Jarekious Bradley led Southeast with a career-high 32 points on 12-of-15 shooting, including 3 of 4 behind the arc.

"I thought Jarekious Bradley was really good tonight," Nutt said. "I thought that they had no answer for him. ... I really thought the most valuable player tonight was Lucas [Nutt]. He handled that basketball, and he played so well tonight."

Stone scored 15 points and grabbed five rebounds while Nutt finished with 13 points and five assists.

Bradley, who finished with eight rebounds, didn't score in the final 11:19 of the game, but it wasn't a case of Southeast's offense being shut down as several players chipped in down the stretch with critical points. The Redhawks shot 56 percent from the field and outscored EKU by 20 points in the paint.

"Other people were doing their job and that's the thing about it," Nutt said of Bradley's scoring drought at the end of the game. "When people make adjustments, we don't force shots. ... We kept scoring."

The loss was the second at the buzzer this season for Southeast. Missouri State's Dorrian Williams banked in a 3 against the Redhawks to give his team the win on Dec. 29.

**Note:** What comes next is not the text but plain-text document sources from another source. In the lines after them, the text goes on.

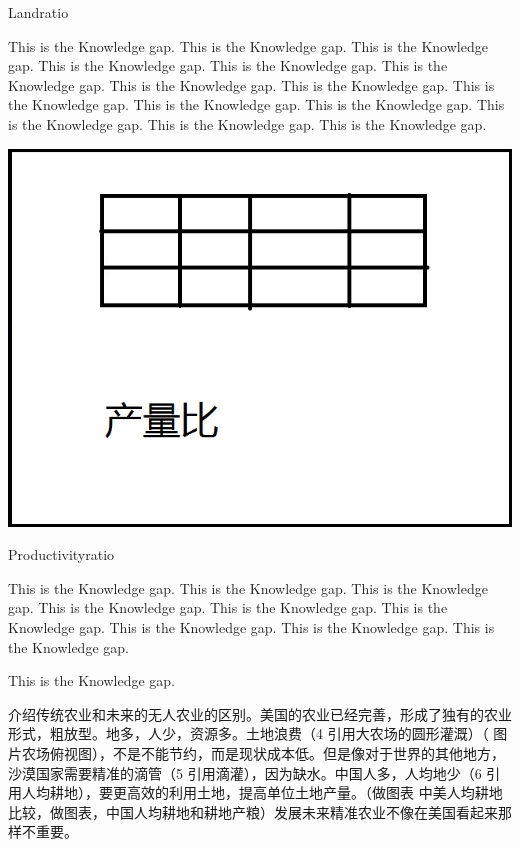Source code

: \documentclass[12pt]{article}
\begin{document}
\begin{flushleft}
\begin{table}[h!]
\begin{center}
		\caption{Landratio}
	\end{center}
\end{table}
This is the Knowledge gap. This is the Knowledge gap. This is the Knowledge gap. This is the Knowledge gap. This is the Knowledge gap. \cite{evers1996automated}This is the Knowledge gap. This is the Knowledge gap. This is the Knowledge gap. This is the Knowledge gap. This is the Knowledge gap. This is the Knowledge gap. This is the Knowledge gap. This is the Knowledge gap. This is the Knowledge gap. 
\begin{table}[h!]
	\begin{center}
		\includegraphics[scale = 0.6]{productivityratio.jpg}
		\caption{Productivityratio}
	\end{center}
\end{table}
This is the Knowledge gap. This is the Knowledge gap. This is the Knowledge gap. This is the Knowledge gap. This is the Knowledge gap. This is the Knowledge gap. This is the Knowledge gap. This is the Knowledge gap. This is the Knowledge gap.

This is the Knowledge gap. \cite{gaskins1987flow}


介绍传统农业和未来的无人农业的区别。美国的农业已经完善，形成了独有的农业形式，粗放型。地多，人少，资源多。土地浪费（4 引用大农场的圆形灌溉）（  图片农场俯视图），不是不能节约，而是现状成本低。但是像对于世界的其他地方，沙漠国家需要精准的滴管（5 引用滴灌），因为缺水。中国人多，人均地少（6 引用人均耕地），要更高效的利用土地，提高单位土地产量。（做图表 中美人均耕地比较，做图表，中国人均耕地和耕地产粮）发展未来精准农业不像在美国看起来那样不重要。


\end{flushleft}
\end{document}
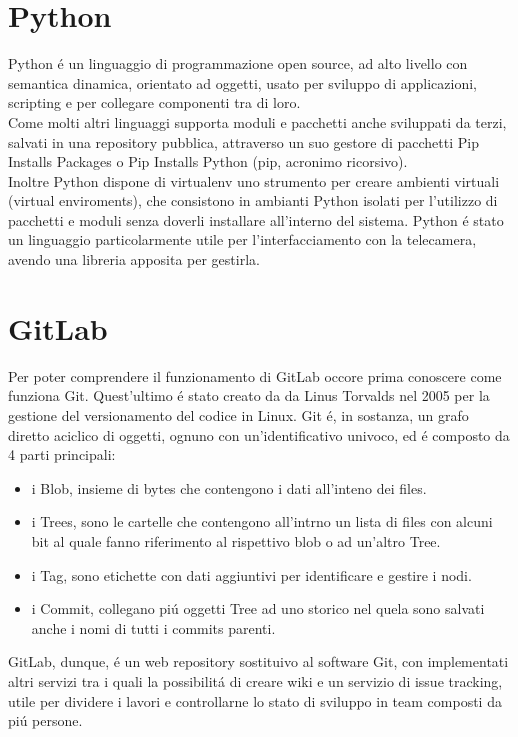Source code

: \section{Python}
Python \'e un linguaggio di programmazione open source, ad alto livello con semantica dinamica, orientato ad oggetti, usato
per sviluppo di applicazioni, scripting e per collegare componenti tra di loro.\\[1\baselineskip]
Come molti altri linguaggi supporta moduli e pacchetti anche sviluppati da terzi, salvati in una repository pubblica,
attraverso un suo gestore di pacchetti Pip Installs Packages o Pip Installs Python (pip, acronimo ricorsivo).
\\[1\baselineskip]
Inoltre Python dispone di virtualenv uno strumento per creare ambienti virtuali (virtual enviroments), che consistono in ambianti Python
isolati per l'utilizzo di pacchetti e moduli senza doverli installare all'interno del sistema.
Python \'e stato un linguaggio particolarmente utile per l'interfacciamento con la telecamera, avendo una libreria
apposita per gestirla.
\\[2\baselineskip]

\section{GitLab}
Per poter comprendere il funzionamento di GitLab occore prima conoscere come funziona Git. Quest'ultimo \'e stato
creato da da Linus Torvalds nel 2005 per la gestione del versionamento del codice in Linux.
Git \'e, in sostanza, un grafo diretto aciclico di oggetti, ognuno con un'identificativo univoco, ed \'e composto da 4 parti principali:
\begin{itemize}
\item i Blob, insieme di bytes che contengono i dati all'inteno dei files.
\item i Trees, sono le cartelle che contengono all'intrno un lista di files con alcuni bit al quale fanno riferimento al
rispettivo blob o ad un'altro Tree.
\item i Tag, sono etichette con dati aggiuntivi per identificare e gestire i nodi.
\item i Commit, collegano pi\'u oggetti Tree ad uno storico nel quela sono salvati anche i nomi di tutti i commits parenti.
\end{itemize}
GitLab, dunque, \'e un web repository sostituivo al software Git, con implementati altri
servizi tra i quali la possibilit\'a di creare wiki e un servizio di issue tracking, utile
per dividere i lavori e controllarne lo stato di sviluppo in team composti da pi\'u persone.
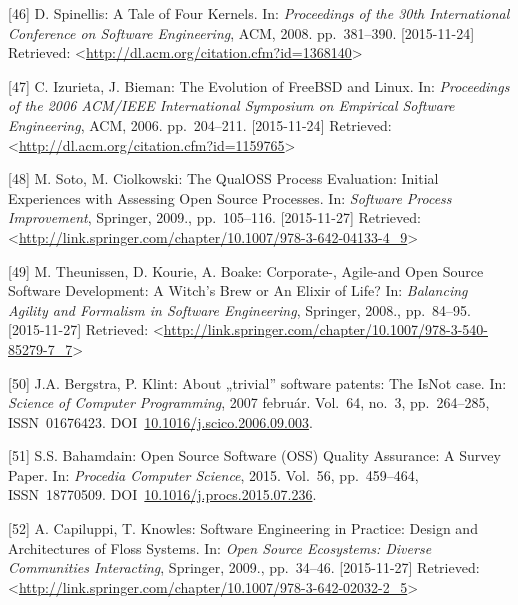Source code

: \documentclass[12pt,magyar,a4paper,oneside]{scrreprt}
\begin{document}
\leavevmode\hypertarget{ref-spinellis_tale_2008}{}%
{[}46{]} D. Spinellis: A Tale of Four Kernels. In: \emph{Proceedings of
the 30th International Conference on Software Engineering}, ACM, 2008.
pp.~381--390. {[}2015-11-24{]} Retrieved:
\textless{}\url{http://dl.acm.org/citation.cfm?id=1368140}\textgreater{}

\leavevmode\hypertarget{ref-izurieta_evolution_2006}{}%
{[}47{]} C. Izurieta, J. Bieman: The Evolution of FreeBSD and Linux. In:
\emph{Proceedings of the 2006 ACM/IEEE International Symposium on
Empirical Software Engineering}, ACM, 2006. pp.~204--211.
{[}2015-11-24{]} Retrieved:
\textless{}\url{http://dl.acm.org/citation.cfm?id=1159765}\textgreater{}

\leavevmode\hypertarget{ref-soto_qualoss_2009}{}%
{[}48{]} M. Soto, M. Ciolkowski: The QualOSS Process Evaluation: Initial
Experiences with Assessing Open Source Processes. In: \emph{Software
Process Improvement}, Springer, 2009., pp.~105--116. {[}2015-11-27{]}
Retrieved:
\textless{}\url{http://link.springer.com/chapter/10.1007/978-3-642-04133-4_9}\textgreater{}

\leavevmode\hypertarget{ref-theunissen_corporate-_2008}{}%
{[}49{]} M. Theunissen, D. Kourie, A. Boake: Corporate-, Agile-and Open
Source Software Development: A Witch's Brew or An Elixir of Life? In:
\emph{Balancing Agility and Formalism in Software Engineering},
Springer, 2008., pp.~84--95. {[}2015-11-27{]} Retrieved:
\textless{}\url{http://link.springer.com/chapter/10.1007/978-3-540-85279-7_7}\textgreater{}

\leavevmode\hypertarget{ref-bergstra_about_2007}{}%
{[}50{]} J.A. Bergstra, P. Klint: About „trivial'' software patents: The
IsNot case. In: \emph{Science of Computer Programming}, 2007 február.
Vol.~64, no.~3, pp.~264--285, ISSN~01676423.
DOI~\href{https://doi.org/10.1016/j.scico.2006.09.003}{10.1016/j.scico.2006.09.003}.

\leavevmode\hypertarget{ref-bahamdain_open_2015}{}%
{[}51{]} S.S. Bahamdain: Open Source Software (OSS) Quality Assurance: A
Survey Paper. In: \emph{Procedia Computer Science}, 2015. Vol.~56,
pp.~459--464, ISSN~18770509.
DOI~\href{https://doi.org/10.1016/j.procs.2015.07.236}{10.1016/j.procs.2015.07.236}.

\leavevmode\hypertarget{ref-capiluppi_software_2009}{}%
{[}52{]} A. Capiluppi, T. Knowles: Software Engineering in Practice:
Design and Architectures of Floss Systems. In: \emph{Open Source
Ecosystems: Diverse Communities Interacting}, Springer, 2009.,
pp.~34--46. {[}2015-11-27{]} Retrieved:
\textless{}\url{http://link.springer.com/chapter/10.1007/978-3-642-02032-2_5}\textgreater{}
\end{document}
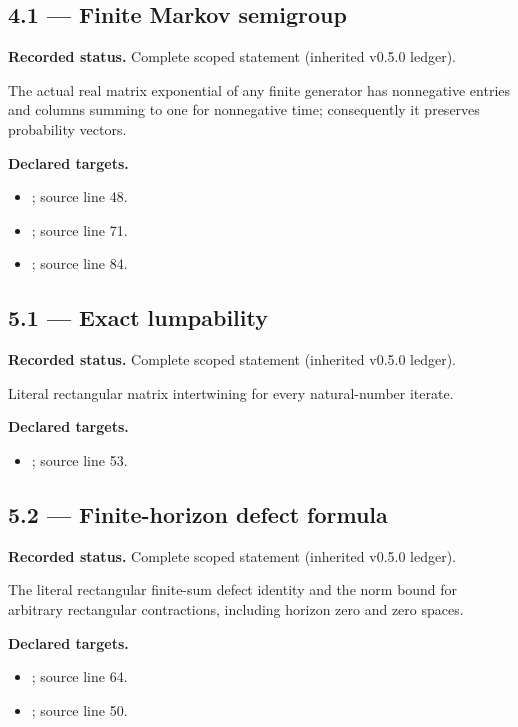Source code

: \subsection{4.1 — Finite Markov semigroup}
\label{result:4.1}
\textbf{Recorded status.} Complete scoped statement (inherited v0.5.0 ledger).\par
The actual real matrix exponential of any finite generator has nonnegative entries and columns summing to one for nonnegative time; consequently it preserves probability vectors.

\textbf{Declared targets.}\begin{itemize}
\item {}; source line 48.
\item {}; source line 71.
\item {}; source line 84.
\end{itemize}
\subsection{5.1 — Exact lumpability}
\label{result:5.1}
\textbf{Recorded status.} Complete scoped statement (inherited v0.5.0 ledger).\par
Literal rectangular matrix intertwining for every natural-number iterate.

\textbf{Declared targets.}\begin{itemize}
\item {}; source line 53.
\end{itemize}
\subsection{5.2 — Finite-horizon defect formula}
\label{result:5.2}
\textbf{Recorded status.} Complete scoped statement (inherited v0.5.0 ledger).\par
The literal rectangular finite-sum defect identity and the norm bound for arbitrary rectangular contractions, including horizon zero and zero spaces.

\textbf{Declared targets.}\begin{itemize}
\item {}; source line 64.
\item {}; source line 50.
\end{itemize}
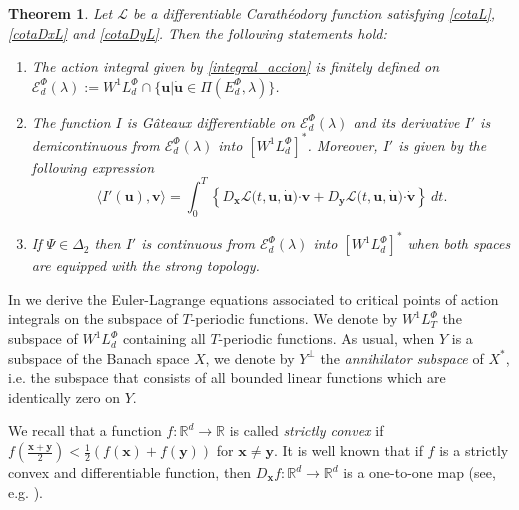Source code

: \documentclass[twoside]{article}
\newtheorem{thm}{Theorem}[section]
\theoremstyle{remark}
\newcommand{\lphi}{L^{\Phi}}
\newcommand{\ephi}{E^{\Phi}}
\newcommand{\wphi}{W^{1}\lphi}
\newcommand{\domi}{\mathcal{E}^{\Phi}_d(\lambda)}
\renewcommand{\b}[1]{\boldsymbol{#1}}
\newcommand{\ccdot}{\b{\cdot}}
\begin{document}
\begin{thm}\label{teorema_acotacion}
Let $\mathcal{L}$ be a differentiable Carath\'eodory function satisfying \eqref{cotaL}, \eqref{cotaDxL} and \eqref{cotaDyL}. 
Then the following statements hold:
\begin{enumerate}
\item \label{T1item1} \label{A1} The action integral given by \eqref{integral_accion}
is finitely defined on $\domi:=W^{1}\lphi_d\cap\{\b{u}|\b{\dot{u}}\in\Pi(\ephi_d,\lambda)\}$.

\item\label{T1item3} The function  $I$ is G\^ateaux differentiable on $\domi$ and  its derivative $I'$ is demicontinuous from $\domi$  into $\left[\wphi_d \right]^*$. Moreover, $I'$ is given by the following expression
\begin{equation}\label{DerAccion}
\langle  I'(\b{u}),\b{v}\rangle= \int_0^T \left\{D_{\b{x}}\mathcal{L}\big(t,\b{u},\b{\dot{u}}\big)\ccdot \b{v}+ D_{\b{y}}\mathcal{L}\big(t,\b{u},\b{\dot{u}}\big)\ccdot\b{\dot{v}}\right\} \ dt.
\end{equation}

\item\label{T1item4}  If  $\Psi \in \Delta_2$ then 
  $I'$ is continuous from $\domi$ into $\left[\wphi_d\right]^*$ when both spaces are equipped with the strong topology.
\end{enumerate}
\end{thm}





In \cite{ABGMS2015} we derive the Euler-Lagrange equations associated to critical points of action integrals on the subspace of $T$-periodic functions.  
We denote by $\wphi_T$ the subspace of $\wphi_d$ containing all  $T$-periodic functions. As usual, when $Y$ is a subspace of
the Banach space $X$, we denote by $Y^{\perp}$ the \emph{annihilator subspace} of $X^*$, i.e. the subspace
that consists of all  bounded linear functions which are identically zero on $Y$.

We recall that  a function $f: \mathbb{R}^d \to \mathbb{R}$ is called \emph{strictly convex} if 
$f\left(\tfrac{\b{x}+\b{y}}{2}\right)< \tfrac{1}{2} \left(f\left(
\b{x}\right)+f\left( \b{y}\right)\right)$ for  $\b{x}\neq\b{y}$.  
It is  well known that if $f$ is a strictly convex and differentiable function, then
$D_{\b{x}}f:\mathbb{R}^d\to\mathbb{R}^d$ is a one-to-one map  (see, e.g. \cite[Thm. 12.17]{rockafellar2009variational}).
\end{document}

"At this moment right now you can't say anything," Nutt said. "You've just got to hurt and let that hurt happen. The thing that I did tell them is that I was very, very proud of their effort. I thought we came into a very tough place to play and I thought we dominated the game, especially in the second half. We controlled the game and we had our chances. If you stay in it long enough things like this will happen to you, and hopefully we can turn around and it'll happen to us one of these days, but we've got to make our own luck.

"I'm a firm believer that the sun is going to come up tomorrow, and as our long as our team is playing like this -- if you finish it's good enough. I thought we played our best. I thought there were just a couple plays here and there we kind of broke down, but I thought our best was good enough. These guys have nothing to be ashamed of. Absolutely nothing. To come on the road and have a chance to win this ballgame -- we felt like we had it. We felt like we had the game."

Southeast's next game is against OVC West opponent SIU Edwardsville. Tip-off is set for 7 p.m. Thursday at the Vadalabene Center in Edwardsville, Ill. The Redhawks beat the Cougars (8-15, 4-5 OVC) 82-78 on Jan. 23.

"What I don't want to do is get beat again Thursday night because of tonight," Nutt said. "We've got to somehow or another put this behind us."